15% more gearing range, with a double crankset…

9-speed, 26x36x48 cranks with 11-34 cassette, gear range:
Code:
( 48 / 11 ) / ( 26 / 34 ) * 100 = 570.629%
11-speed 30x46 cranks with 11-42 cassette, gear range:
Code:
( 46 / 11 ) / ( 30 / 42 ) * 100 = 585.45%
Now we're talking. If my maths are right, that gives me about 7% more range on the low end, where I need it, and takes about 4% of range from my high end, where I want it. That might be a reasonable compromise, compared to worse compromises.

I suppose one concern with fewer gears giving more gearing range, is not being able to find the "sweet spot" where I've got an ideal cadence to maintain an ideal speed… But in practice, I'm not sure how that would really feel, moving from a triple crankset to a double crankset, and how many "usable gears" I'd have.

IIUC, as long as I avoid absurd cross-chaining, it should be fine… If the frame can accommodate it.

My last two bikes, which were both used as daily commuters… I bought them set up mostly how I wanted them, made a few initial upgrades (eg pedals, saddles), and then just upgraded drive-train components after the OEM stuff wore out.
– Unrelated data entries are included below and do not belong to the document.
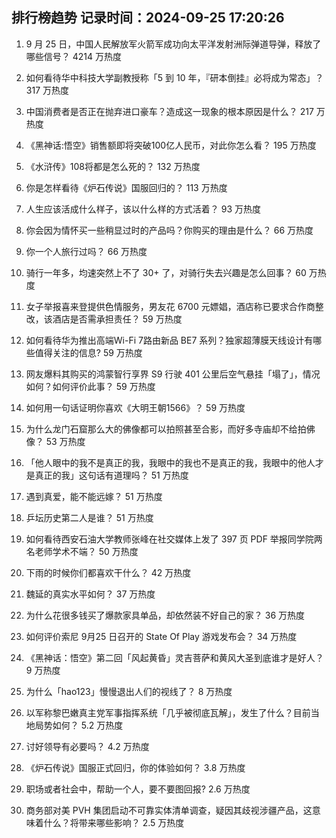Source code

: 
## 排行榜趋势 记录时间：2024-09-25 17:20:26
  
  1. 9 月 25 日，中国人民解放军火箭军成功向太平洋发射洲际弹道导弹，释放了哪些信号？ 4214 万热度
    
  2. 如何看待华中科技大学副教授称「5 到 10 年，『研本倒挂』必将成为常态」？ 317 万热度
    
  3. 中国消费者是否正在抛弃进口豪车？造成这一现象的根本原因是什么？ 217 万热度
    
  4. 《黑神话:悟空》销售额即将突破100亿人民币，对此你怎么看？ 195 万热度
    
  5. 《水浒传》108将都是怎么死的？ 132 万热度
    
  6. 你是怎样看待《炉石传说》国服回归的？ 113 万热度
    
  7. 人生应该活成什么样子，该以什么样的方式活着？ 93 万热度
    
  8. 你会因为情怀买一些稍显过时的产品吗？你购买的理由是什么？ 66 万热度
    
  9. 你一个人旅行过吗？ 66 万热度
    
  10. 骑行一年多，均速突然上不了 30+ 了，对骑行失去兴趣是怎么回事？ 60 万热度
    
  11. 女子举报喜来登提供色情服务，男友花 6700 元嫖娼，酒店称已要求合作商整改，该酒店是否需承担责任？ 59 万热度
    
  12. 如何看待华为推出高端Wi-Fi 7路由新品 BE7 系列？独家超薄膜天线设计有哪些值得关注的信息? 59 万热度
    
  13. 网友爆料其购买的鸿蒙智行享界 S9 行驶 401 公里后空气悬挂「塌了」，情况如何？如何评价此事？ 59 万热度
    
  14. 如何用一句话证明你喜欢《大明王朝1566》？ 59 万热度
    
  15. 为什么龙门石窟那么大的佛像都可以拍照甚至合影，而好多寺庙却不给拍佛像？ 53 万热度
    
  16. 「他人眼中的我不是真正的我，我眼中的我也不是真正的我，我眼中的他人才是真正的我」这句话有道理吗？ 51 万热度
    
  17. 遇到真爱，能不能远嫁？ 51 万热度
    
  18. 乒坛历史第二人是谁？ 51 万热度
    
  19. 如何看待西安石油大学教师张峰在社交媒体上发了 397 页 PDF 举报同学院两名老师学术不端？ 50 万热度
    
  20. 下雨的时候你们都喜欢干什么？ 42 万热度
    
  21. 魏延的真实水平如何？ 37 万热度
    
  22. 为什么花很多钱买了爆款家具单品，却依然装不好自己的家？ 36 万热度
    
  23. 如何评价索尼 9月25 日召开的 State Of Play 游戏发布会？ 34 万热度
    
  24. 《黑神话：悟空》第二回「风起黄昏」灵吉菩萨和黄风大圣到底谁才是好人？ 9 万热度
    
  25. 为什么「hao123」慢慢退出人们的视线了？ 8 万热度
    
  26. 以军称黎巴嫩真主党军事指挥系统「几乎被彻底瓦解」，发生了什么？目前当地局势如何？ 5.2 万热度
    
  27. 讨好领导有必要吗？ 4.2 万热度
    
  28. 《炉石传说》国服正式回归，你的体验如何？ 3.8 万热度
    
  29. 职场或者社会中，帮助一个人，要不要图回报? 2.6 万热度
    
  30. 商务部对美 PVH 集团启动不可靠实体清单调查，疑因其歧视涉疆产品，这意味着什么？将带来哪些影响？ 2.5 万热度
A typical example would be upgrading from a Deore or SRAM PG950 cassette to an XTR or XT cassette; like I said earlier, that's within my comfort zone. This is worlds apart from speccing parts and building a bike, or even buying a new bike only to rip out most/all of the drive-train and rebuild it into something quite different.

Last edited by smasha; 01-06-22 at 05:48 AM.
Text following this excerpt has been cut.